• DATA FOR THE TASK:
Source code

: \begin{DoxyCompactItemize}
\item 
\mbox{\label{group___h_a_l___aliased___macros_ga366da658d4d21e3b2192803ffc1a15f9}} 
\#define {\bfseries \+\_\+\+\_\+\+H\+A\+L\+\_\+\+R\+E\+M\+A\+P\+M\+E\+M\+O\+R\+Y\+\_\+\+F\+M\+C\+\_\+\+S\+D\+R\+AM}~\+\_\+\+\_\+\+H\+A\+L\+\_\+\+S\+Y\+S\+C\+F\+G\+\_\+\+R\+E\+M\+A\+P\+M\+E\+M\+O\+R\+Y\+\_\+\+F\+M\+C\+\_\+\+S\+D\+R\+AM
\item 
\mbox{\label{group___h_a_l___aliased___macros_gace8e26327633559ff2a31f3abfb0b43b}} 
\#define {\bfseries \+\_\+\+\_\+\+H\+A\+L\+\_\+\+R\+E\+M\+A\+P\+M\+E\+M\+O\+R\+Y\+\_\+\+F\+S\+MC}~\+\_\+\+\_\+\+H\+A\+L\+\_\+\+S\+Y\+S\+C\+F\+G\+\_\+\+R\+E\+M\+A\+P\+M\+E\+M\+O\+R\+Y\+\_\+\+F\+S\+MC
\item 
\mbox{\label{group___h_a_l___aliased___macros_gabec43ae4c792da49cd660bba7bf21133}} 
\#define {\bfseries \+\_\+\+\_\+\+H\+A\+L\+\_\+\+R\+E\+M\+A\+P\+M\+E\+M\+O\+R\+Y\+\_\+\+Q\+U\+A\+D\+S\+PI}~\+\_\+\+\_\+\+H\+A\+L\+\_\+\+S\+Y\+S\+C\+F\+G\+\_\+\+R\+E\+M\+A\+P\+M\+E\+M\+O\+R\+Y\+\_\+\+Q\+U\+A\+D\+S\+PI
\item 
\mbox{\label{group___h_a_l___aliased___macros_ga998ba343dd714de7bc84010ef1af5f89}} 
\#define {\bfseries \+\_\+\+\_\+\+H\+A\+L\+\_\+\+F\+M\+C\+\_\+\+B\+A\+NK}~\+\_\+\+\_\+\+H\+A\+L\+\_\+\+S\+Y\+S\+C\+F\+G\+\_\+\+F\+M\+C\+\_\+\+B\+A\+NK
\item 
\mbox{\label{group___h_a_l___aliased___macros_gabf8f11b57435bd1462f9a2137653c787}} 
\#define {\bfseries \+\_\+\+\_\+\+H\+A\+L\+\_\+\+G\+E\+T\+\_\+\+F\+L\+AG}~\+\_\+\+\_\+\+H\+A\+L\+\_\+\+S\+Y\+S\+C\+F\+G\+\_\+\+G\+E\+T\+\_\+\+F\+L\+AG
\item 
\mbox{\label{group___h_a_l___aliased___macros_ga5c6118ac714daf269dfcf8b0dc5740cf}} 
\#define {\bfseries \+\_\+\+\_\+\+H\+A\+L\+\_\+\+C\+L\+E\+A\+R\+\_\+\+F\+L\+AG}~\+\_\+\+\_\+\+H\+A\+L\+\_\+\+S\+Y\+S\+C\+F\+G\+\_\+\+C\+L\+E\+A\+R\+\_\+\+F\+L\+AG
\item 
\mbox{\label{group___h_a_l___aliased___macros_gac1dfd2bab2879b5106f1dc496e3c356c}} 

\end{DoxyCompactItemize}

• GOAL OF THE EXERCISE:
Each of the entries must be set down exactly, none omitted.

• RESPONSE BOX:
Source code

: \begin{DoxyCompactItemize}
\item 
\mbox{\label{group___h_a_l___aliased___macros_ga366da658d4d21e3b2192803ffc1a15f9}} 
\#define {\bfseries \+\_\+\+\_\+\+H\+A\+L\+\_\+\+R\+E\+M\+A\+P\+M\+E\+M\+O\+R\+Y\+\_\+\+F\+M\+C\+\_\+\+S\+D\+R\+AM}~\+\_\+\+\_\+\+H\+A\+L\+\_\+\+S\+Y\+S\+C\+F\+G\+\_\+\+R\+E\+M\+A\+P\+M\+E\+M\+O\+R\+Y\+\_\+\+F\+M\+C\+\_\+\+S\+D\+R\+AM
\item 
\mbox{\label{group___h_a_l___aliased___macros_gace8e26327633559ff2a31f3abfb0b43b}} 
\#define {\bfseries \+\_\+\+\_\+\+H\+A\+L\+\_\+\+R\+E\+M\+A\+P\+M\+E\+M\+O\+R\+Y\+\_\+\+F\+S\+MC}~\+\_\+\+\_\+\+H\+A\+L\+\_\+\+S\+Y\+S\+C\+F\+G\+\_\+\+R\+E\+M\+A\+P\+M\+E\+M\+O\+R\+Y\+\_\+\+F\+S\+MC
\item 
\mbox{\label{group___h_a_l___aliased___macros_gabec43ae4c792da49cd660bba7bf21133}} 
\#define {\bfseries \+\_\+\+\_\+\+H\+A\+L\+\_\+\+R\+E\+M\+A\+P\+M\+E\+M\+O\+R\+Y\+\_\+\+Q\+U\+A\+D\+S\+PI}~\+\_\+\+\_\+\+H\+A\+L\+\_\+\+S\+Y\+S\+C\+F\+G\+\_\+\+R\+E\+M\+A\+P\+M\+E\+M\+O\+R\+Y\+\_\+\+Q\+U\+A\+D\+S\+PI
\item 
\mbox{\label{group___h_a_l___aliased___macros_ga998ba343dd714de7bc84010ef1af5f89}} 
\#define {\bfseries \+\_\+\+\_\+\+H\+A\+L\+\_\+\+F\+M\+C\+\_\+\+B\+A\+NK}~\+\_\+\+\_\+\+H\+A\+L\+\_\+\+S\+Y\+S\+C\+F\+G\+\_\+\+F\+M\+C\+\_\+\+B\+A\+NK
\item 
\mbox{\label{group___h_a_l___aliased___macros_gabf8f11b57435bd1462f9a2137653c787}} 
\#define {\bfseries \+\_\+\+\_\+\+H\+A\+L\+\_\+\+G\+E\+T\+\_\+\+F\+L\+AG}~\+\_\+\+\_\+\+H\+A\+L\+\_\+\+S\+Y\+S\+C\+F\+G\+\_\+\+G\+E\+T\+\_\+\+F\+L\+AG
\item 
\mbox{\label{group___h_a_l___aliased___macros_ga5c6118ac714daf269dfcf8b0dc5740cf}} 
\#define {\bfseries \+\_\+\+\_\+\+H\+A\+L\+\_\+\+C\+L\+E\+A\+R\+\_\+\+F\+L\+AG}~\+\_\+\+\_\+\+H\+A\+L\+\_\+\+S\+Y\+S\+C\+F\+G\+\_\+\+C\+L\+E\+A\+R\+\_\+\+F\+L\+AG
\item 
\mbox{\label{group___h_a_l___aliased___macros_gac1dfd2bab2879b5106f1dc496e3c356c}} 

\end{DoxyCompactItemize}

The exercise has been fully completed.